Aurobindo Pharma believes that the Company belongs to all the stakeholders and the corporate objective is to maximize shareholder value ethically and legally. The Company will continue to strive to be a wealth creator to meet stakeholder expectations and be a responsible citizen in its societal commitments. In the achievement of its goals, the Company utilizes its resources to meet the needs of customers and deliver on their expectations; meet the commitments with vendors, partners, employees, governments and the community. The trust reposed on the Company will always be exercised within a framework of transparency, accountability and professionalism.
See Appendix: The stock and share holder information of the Aurobindo.

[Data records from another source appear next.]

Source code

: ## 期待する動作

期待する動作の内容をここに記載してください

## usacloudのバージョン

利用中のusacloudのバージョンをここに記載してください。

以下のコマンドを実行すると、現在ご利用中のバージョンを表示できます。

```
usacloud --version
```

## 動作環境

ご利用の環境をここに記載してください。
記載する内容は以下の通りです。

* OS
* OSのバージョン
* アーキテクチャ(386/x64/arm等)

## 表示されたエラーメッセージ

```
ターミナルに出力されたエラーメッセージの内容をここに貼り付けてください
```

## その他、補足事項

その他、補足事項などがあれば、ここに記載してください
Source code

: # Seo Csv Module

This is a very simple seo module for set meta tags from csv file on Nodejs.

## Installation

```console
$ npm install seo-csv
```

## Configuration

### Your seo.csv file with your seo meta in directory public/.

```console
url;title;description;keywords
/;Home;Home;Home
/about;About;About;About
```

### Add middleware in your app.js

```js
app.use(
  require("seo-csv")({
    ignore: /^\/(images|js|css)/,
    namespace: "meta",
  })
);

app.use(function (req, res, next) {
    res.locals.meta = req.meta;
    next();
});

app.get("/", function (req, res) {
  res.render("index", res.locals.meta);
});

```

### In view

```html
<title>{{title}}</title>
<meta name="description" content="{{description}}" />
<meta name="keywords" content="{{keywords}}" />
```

Matrix- MLL is the world's second largest API player with respect to the number of drug master files (DMFs), with over 165 APIs in the market or under development, and 10 API and pharmaceutical intermediate manufacturing facilities, 6 of which are US FDA approved. Acquisition of Matrix by a global leader like Mylan is a win-win situation for both companies. The stock is currently trading at around 11x and 8x of FY 08E EPS of Rs. 21 and FY 09E EPS of Rs. 29 respectively. The risk to our recommendation includes risk pertaining to the generics business and APIs where margins are witnessing erosion due to fierce competition. It also includes lack of clarity on transfer pricing between Matrix and Mylan.
After the Mylan merger, Matrix has continued to trade on the Bombay exchange, and it is considered an independent company. Its Chairman, Sri N. Prasad, continues to hold a 5% stake in the company.
As a side note, one of the companies from whom Mylan bought its interest in Matrix was Newbridge Capital, which is made up of Texas Pacific Group and Blum Capital. Texas Pacific Group made a splash earlier this year when it made a $30 million investment in China CRO ChemPharma.